§ To do
Reproduce, exactly, the lines of the material below from the line containing "Laba perusahaan bulan ke- 7 dan 8 = 3%" through the line containing "11. Bulan ke", with both end lines included and nothing else.

*** Opening Data to examine ***

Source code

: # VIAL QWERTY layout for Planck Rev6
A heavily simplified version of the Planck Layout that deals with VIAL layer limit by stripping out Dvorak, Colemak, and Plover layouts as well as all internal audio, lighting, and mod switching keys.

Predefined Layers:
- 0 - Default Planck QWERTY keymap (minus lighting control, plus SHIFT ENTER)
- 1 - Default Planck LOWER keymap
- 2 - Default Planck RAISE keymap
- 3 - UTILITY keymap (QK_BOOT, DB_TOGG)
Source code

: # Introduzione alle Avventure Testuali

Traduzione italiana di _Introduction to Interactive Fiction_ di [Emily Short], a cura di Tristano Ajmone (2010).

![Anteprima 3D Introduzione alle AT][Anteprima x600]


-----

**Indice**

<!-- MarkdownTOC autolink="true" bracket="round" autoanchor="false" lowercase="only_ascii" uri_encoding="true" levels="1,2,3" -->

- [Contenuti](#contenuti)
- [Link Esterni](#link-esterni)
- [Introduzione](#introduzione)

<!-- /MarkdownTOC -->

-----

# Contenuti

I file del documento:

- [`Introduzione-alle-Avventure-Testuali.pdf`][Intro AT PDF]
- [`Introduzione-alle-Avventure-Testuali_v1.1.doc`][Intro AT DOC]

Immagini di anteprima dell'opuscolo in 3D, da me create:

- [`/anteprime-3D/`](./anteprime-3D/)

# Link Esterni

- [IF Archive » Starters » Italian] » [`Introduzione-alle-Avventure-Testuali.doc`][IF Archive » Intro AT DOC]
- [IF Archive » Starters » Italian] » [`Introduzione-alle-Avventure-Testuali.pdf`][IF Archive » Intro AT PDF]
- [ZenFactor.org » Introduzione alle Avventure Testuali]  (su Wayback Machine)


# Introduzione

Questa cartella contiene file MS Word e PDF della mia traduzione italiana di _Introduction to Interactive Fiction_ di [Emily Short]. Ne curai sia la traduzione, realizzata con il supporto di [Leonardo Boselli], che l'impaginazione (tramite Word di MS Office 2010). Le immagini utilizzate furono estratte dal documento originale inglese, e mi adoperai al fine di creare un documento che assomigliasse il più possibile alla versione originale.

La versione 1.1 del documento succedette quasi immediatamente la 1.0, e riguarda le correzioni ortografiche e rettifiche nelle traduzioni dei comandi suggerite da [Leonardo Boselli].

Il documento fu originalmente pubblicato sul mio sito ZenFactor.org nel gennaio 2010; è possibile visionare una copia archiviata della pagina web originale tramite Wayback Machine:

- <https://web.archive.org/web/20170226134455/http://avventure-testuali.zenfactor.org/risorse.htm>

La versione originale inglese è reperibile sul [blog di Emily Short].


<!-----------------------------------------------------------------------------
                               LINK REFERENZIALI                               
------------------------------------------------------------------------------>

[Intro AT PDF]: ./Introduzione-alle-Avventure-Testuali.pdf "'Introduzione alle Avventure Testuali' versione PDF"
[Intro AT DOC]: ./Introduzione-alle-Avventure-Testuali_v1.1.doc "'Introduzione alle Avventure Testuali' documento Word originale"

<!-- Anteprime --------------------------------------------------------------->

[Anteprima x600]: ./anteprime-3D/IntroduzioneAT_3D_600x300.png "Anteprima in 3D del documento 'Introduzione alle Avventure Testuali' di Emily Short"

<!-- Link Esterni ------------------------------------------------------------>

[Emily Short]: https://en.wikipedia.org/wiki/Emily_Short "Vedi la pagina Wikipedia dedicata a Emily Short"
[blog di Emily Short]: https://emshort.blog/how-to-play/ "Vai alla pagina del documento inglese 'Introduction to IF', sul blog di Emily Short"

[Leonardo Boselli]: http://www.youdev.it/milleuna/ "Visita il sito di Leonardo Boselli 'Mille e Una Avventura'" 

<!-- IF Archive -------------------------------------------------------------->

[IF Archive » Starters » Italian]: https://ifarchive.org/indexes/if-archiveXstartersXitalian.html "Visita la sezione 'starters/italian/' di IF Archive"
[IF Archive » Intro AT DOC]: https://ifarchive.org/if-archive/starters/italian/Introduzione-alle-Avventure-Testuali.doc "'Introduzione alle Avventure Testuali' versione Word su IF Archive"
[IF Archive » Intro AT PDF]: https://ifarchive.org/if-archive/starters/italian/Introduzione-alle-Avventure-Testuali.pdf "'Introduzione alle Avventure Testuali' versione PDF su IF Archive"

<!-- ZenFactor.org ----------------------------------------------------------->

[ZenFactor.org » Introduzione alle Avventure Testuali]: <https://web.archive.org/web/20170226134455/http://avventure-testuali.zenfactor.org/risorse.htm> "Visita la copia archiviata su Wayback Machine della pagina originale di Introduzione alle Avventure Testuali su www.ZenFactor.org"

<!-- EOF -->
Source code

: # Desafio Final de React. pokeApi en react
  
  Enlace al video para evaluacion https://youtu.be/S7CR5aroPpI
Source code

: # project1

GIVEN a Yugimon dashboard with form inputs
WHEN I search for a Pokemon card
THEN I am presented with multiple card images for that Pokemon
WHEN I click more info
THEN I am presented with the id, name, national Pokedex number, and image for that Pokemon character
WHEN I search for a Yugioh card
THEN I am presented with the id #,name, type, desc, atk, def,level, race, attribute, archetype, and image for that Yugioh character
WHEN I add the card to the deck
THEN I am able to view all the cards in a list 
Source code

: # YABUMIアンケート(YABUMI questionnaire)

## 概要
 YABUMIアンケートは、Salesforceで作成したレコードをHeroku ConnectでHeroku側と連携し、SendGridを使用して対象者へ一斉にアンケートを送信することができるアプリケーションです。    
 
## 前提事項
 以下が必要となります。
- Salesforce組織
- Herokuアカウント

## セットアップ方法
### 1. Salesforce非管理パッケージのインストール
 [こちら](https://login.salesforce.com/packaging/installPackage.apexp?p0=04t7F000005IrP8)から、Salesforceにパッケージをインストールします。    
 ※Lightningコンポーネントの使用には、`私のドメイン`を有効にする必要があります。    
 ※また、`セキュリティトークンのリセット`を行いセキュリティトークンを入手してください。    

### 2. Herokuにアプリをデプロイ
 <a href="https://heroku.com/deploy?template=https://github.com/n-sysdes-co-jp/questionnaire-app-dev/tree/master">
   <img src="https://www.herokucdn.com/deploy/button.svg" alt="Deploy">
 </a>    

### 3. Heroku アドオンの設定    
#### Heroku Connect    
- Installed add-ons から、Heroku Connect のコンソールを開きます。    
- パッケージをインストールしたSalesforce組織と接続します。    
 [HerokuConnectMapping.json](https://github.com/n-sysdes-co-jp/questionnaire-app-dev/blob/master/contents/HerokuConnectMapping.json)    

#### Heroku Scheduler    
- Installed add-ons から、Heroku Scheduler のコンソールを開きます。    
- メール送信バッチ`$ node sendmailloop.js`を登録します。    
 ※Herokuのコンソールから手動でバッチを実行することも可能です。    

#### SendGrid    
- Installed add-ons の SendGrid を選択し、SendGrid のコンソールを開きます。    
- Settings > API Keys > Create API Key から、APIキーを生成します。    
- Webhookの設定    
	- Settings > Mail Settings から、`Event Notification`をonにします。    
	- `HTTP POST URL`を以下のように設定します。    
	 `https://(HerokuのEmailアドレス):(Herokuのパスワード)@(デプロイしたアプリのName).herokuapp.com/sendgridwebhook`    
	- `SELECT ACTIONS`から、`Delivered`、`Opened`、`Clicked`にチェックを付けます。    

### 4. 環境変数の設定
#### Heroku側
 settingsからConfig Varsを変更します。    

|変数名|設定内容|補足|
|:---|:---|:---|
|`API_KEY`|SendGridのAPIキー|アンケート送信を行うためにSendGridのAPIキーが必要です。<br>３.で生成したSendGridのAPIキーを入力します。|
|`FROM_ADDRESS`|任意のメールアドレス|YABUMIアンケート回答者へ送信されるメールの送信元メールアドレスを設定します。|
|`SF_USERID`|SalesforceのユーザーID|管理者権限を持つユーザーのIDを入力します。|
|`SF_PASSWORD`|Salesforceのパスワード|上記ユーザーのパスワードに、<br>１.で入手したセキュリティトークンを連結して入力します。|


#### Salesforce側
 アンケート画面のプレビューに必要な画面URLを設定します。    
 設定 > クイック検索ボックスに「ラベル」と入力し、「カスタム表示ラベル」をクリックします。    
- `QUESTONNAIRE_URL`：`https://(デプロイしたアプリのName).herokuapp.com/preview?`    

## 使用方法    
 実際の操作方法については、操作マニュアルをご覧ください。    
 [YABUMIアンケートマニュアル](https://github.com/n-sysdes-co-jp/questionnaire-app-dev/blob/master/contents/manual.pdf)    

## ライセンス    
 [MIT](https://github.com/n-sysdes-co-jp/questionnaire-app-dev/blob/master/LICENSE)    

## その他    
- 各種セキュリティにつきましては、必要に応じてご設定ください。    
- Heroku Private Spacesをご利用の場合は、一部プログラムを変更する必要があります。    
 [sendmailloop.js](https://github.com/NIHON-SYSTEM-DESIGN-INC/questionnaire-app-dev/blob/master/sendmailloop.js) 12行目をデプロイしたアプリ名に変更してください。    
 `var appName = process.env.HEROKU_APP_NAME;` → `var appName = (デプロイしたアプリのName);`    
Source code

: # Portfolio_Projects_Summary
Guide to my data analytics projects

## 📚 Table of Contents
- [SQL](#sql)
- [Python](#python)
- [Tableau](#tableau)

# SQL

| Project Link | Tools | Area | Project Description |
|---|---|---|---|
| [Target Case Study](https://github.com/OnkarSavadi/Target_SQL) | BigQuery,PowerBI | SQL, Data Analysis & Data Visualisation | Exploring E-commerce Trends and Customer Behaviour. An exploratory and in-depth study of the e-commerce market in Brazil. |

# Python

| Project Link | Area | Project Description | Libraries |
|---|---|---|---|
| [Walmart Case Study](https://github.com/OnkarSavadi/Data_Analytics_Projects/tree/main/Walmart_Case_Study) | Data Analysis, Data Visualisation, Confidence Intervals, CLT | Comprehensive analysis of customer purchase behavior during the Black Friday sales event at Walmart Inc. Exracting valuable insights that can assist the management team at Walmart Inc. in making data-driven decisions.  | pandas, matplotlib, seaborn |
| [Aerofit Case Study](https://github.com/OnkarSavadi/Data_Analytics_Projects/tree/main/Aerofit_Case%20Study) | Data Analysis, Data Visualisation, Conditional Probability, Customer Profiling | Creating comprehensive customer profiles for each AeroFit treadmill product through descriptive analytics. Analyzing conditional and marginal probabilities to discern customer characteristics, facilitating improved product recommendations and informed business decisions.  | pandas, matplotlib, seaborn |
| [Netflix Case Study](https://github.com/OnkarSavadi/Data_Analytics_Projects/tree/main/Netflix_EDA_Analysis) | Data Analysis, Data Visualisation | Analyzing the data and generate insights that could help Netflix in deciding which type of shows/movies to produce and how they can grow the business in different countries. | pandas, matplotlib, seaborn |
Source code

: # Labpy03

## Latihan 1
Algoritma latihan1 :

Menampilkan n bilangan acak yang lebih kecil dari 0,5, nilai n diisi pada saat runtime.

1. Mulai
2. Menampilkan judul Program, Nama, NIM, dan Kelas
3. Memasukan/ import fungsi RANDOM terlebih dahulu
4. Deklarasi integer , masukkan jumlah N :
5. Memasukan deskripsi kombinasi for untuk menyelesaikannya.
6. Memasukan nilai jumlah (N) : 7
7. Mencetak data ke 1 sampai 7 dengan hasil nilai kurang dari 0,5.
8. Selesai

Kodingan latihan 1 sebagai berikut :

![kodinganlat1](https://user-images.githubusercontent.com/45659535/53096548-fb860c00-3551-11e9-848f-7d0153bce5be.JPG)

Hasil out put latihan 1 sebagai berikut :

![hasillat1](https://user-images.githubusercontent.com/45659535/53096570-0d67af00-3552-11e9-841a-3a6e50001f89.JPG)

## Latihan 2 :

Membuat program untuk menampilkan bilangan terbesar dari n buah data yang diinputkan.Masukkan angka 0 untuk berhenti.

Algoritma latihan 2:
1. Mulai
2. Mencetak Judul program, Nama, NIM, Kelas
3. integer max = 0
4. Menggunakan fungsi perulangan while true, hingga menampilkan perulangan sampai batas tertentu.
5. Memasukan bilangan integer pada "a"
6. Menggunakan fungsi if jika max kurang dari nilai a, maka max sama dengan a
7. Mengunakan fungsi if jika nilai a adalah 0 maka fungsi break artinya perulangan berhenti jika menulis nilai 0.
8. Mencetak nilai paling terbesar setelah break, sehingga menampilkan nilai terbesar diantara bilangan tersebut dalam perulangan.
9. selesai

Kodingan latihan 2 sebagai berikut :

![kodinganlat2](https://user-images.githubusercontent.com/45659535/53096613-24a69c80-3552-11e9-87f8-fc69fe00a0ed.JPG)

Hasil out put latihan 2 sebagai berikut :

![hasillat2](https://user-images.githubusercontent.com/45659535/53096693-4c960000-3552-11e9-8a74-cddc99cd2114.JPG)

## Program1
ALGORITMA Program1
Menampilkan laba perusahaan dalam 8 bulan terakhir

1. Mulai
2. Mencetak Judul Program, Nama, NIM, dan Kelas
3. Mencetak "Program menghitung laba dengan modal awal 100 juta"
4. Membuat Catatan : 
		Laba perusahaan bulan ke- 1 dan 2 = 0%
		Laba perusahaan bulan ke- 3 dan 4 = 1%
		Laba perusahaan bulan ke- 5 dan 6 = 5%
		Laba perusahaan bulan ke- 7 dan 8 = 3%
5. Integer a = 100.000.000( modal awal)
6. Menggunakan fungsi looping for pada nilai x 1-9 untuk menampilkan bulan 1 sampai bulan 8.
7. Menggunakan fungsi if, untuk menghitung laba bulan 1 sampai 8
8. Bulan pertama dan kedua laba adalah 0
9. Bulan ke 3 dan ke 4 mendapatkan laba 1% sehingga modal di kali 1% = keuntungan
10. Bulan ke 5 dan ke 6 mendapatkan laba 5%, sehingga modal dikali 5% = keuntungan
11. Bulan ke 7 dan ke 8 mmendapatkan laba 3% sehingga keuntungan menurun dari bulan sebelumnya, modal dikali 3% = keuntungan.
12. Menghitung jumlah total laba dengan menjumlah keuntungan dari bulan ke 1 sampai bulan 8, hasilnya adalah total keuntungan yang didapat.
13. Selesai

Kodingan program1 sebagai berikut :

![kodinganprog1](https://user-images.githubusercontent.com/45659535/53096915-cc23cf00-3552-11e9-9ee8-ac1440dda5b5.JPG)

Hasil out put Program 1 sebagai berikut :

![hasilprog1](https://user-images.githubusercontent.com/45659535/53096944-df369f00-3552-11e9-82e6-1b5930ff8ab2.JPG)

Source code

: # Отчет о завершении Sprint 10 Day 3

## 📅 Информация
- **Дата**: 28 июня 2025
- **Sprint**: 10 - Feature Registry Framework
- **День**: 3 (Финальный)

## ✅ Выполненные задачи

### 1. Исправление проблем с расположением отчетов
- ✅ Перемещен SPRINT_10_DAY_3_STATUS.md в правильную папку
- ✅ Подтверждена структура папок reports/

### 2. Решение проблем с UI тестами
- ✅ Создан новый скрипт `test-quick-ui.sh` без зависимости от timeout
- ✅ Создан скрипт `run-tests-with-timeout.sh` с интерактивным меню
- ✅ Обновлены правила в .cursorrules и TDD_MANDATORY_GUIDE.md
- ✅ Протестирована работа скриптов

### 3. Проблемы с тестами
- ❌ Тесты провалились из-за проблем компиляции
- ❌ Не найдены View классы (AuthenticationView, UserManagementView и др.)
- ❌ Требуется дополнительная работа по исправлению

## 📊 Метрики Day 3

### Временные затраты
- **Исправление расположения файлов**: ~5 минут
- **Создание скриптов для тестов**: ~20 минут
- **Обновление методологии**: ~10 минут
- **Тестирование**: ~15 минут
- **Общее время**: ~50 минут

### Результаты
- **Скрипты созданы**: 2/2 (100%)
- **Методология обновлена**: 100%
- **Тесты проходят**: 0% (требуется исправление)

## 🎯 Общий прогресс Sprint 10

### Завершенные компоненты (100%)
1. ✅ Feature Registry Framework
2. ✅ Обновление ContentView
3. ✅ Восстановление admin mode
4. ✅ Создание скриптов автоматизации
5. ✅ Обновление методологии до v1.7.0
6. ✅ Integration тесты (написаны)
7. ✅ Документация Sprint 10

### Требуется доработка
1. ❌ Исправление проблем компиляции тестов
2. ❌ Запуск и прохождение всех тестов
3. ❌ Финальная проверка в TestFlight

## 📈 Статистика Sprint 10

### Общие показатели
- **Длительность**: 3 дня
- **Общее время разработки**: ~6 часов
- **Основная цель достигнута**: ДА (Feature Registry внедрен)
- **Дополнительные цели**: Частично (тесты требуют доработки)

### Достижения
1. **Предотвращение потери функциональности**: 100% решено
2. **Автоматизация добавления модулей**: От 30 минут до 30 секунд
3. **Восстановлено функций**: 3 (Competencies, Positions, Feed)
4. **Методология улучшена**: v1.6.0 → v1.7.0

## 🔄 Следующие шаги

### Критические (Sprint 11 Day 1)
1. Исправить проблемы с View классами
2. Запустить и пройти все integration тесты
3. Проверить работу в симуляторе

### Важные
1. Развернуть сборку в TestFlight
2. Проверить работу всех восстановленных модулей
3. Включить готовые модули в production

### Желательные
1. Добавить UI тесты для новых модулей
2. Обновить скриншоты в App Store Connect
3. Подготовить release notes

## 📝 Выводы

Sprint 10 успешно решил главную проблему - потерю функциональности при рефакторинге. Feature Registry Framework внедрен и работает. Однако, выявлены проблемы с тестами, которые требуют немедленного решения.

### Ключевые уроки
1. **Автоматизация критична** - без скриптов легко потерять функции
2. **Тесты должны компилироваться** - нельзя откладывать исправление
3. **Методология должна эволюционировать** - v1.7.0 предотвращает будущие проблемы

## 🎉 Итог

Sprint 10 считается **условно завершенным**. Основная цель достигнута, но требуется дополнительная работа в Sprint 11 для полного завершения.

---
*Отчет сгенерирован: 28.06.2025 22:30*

*** Closing Data to examine ***

§ Response to this exercise
		Laba perusahaan bulan ke- 7 dan 8 = 3%
5. Integer a = 100.000.000( modal awal)
6. Menggunakan fungsi looping for pada nilai x 1-9 untuk menampilkan bulan 1 sampai bulan 8.
7. Menggunakan fungsi if, untuk menghitung laba bulan 1 sampai 8
8. Bulan pertama dan kedua laba adalah 0
9. Bulan ke 3 dan ke 4 mendapatkan laba 1% sehingga modal di kali 1% = keuntungan
10. Bulan ke 5 dan ke 6 mendapatkan laba 5%, sehingga modal dikali 5% = keuntungan
11. Bulan ke 7 dan ke 8 mmendapatkan laba 3% sehingga keuntungan menurun dari bulan sebelumnya, modal dikali 3% = keuntungan.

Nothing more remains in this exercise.